## WHAT IS EXPECTED
Would you count the lines in the entries below that contain "funciones"? Reply with the number only.

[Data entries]
______
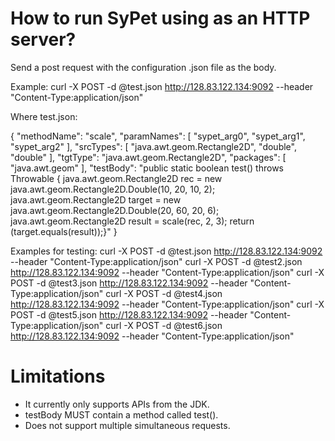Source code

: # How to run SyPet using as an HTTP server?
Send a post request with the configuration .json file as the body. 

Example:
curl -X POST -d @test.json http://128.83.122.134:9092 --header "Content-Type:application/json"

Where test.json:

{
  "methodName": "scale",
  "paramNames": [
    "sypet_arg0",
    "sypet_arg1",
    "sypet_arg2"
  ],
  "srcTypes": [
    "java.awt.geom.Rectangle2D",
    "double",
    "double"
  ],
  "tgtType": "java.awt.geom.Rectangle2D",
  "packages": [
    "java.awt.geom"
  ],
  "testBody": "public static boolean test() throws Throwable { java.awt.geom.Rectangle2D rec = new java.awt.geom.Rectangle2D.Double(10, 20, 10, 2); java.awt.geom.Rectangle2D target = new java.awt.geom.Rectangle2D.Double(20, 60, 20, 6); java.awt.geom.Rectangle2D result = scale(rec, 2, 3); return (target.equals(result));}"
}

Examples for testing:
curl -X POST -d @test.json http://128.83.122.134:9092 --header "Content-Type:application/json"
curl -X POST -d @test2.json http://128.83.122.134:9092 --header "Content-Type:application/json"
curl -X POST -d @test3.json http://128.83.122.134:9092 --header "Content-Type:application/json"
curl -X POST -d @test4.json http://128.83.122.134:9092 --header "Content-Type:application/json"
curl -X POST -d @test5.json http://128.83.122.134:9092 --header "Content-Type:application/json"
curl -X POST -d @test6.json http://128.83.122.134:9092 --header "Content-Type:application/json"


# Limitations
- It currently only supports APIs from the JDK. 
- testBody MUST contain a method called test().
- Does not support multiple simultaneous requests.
______
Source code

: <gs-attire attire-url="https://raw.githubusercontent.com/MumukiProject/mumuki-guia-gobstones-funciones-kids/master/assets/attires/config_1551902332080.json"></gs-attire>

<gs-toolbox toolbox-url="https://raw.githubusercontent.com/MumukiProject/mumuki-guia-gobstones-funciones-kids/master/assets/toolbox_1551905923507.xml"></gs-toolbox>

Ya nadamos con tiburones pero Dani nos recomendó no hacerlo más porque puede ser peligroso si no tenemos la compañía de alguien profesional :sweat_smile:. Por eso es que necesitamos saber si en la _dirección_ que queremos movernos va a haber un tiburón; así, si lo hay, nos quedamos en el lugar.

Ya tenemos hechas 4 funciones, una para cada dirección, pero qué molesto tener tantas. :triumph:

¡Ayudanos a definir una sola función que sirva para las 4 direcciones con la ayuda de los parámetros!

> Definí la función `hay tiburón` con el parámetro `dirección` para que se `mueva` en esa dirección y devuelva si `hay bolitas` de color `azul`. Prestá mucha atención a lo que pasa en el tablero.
______
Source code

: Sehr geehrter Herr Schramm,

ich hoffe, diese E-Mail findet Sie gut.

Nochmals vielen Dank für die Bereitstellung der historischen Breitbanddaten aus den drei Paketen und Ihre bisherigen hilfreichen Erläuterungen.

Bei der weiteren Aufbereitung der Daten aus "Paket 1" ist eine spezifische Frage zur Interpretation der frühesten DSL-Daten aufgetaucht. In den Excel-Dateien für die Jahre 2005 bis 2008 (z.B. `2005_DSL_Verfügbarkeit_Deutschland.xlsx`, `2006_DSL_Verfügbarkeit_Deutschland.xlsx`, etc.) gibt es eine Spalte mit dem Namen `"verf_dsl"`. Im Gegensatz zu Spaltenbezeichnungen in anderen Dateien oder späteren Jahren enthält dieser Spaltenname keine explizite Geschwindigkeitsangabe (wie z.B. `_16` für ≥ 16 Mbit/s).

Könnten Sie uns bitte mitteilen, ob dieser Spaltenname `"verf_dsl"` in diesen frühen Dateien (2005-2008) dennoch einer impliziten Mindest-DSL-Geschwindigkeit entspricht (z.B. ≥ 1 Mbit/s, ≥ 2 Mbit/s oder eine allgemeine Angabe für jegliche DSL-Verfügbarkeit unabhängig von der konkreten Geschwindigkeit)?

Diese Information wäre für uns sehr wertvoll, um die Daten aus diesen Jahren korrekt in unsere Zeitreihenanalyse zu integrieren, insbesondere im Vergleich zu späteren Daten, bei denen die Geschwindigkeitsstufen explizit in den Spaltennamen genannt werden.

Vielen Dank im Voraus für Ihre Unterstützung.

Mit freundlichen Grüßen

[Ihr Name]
______
## OUTPUT OF THE TASK
3